**TASK TO COMPLETE**
Look through the data for the string "subsubsection". Copy every line where it is found.

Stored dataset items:

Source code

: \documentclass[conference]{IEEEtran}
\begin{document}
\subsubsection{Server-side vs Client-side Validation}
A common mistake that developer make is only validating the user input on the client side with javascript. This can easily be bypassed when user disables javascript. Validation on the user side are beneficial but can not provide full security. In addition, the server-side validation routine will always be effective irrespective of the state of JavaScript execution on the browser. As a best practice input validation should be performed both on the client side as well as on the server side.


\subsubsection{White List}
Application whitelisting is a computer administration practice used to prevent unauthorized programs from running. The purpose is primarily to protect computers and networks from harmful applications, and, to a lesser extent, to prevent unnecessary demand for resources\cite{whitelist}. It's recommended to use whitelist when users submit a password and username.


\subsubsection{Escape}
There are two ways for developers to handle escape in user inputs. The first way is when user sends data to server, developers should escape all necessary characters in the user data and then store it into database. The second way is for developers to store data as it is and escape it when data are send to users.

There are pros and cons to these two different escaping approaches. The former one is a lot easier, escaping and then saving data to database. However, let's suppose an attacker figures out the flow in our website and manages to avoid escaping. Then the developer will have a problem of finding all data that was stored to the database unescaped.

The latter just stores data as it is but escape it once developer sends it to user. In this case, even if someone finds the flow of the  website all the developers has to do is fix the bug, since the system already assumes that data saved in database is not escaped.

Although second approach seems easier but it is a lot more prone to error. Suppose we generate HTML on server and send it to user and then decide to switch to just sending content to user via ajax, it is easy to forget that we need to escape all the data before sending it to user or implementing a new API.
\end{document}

**OUTPUT BELOW**
\subsubsection{Server-side vs Client-side Validation}
\subsubsection{White List}
\subsubsection{Escape}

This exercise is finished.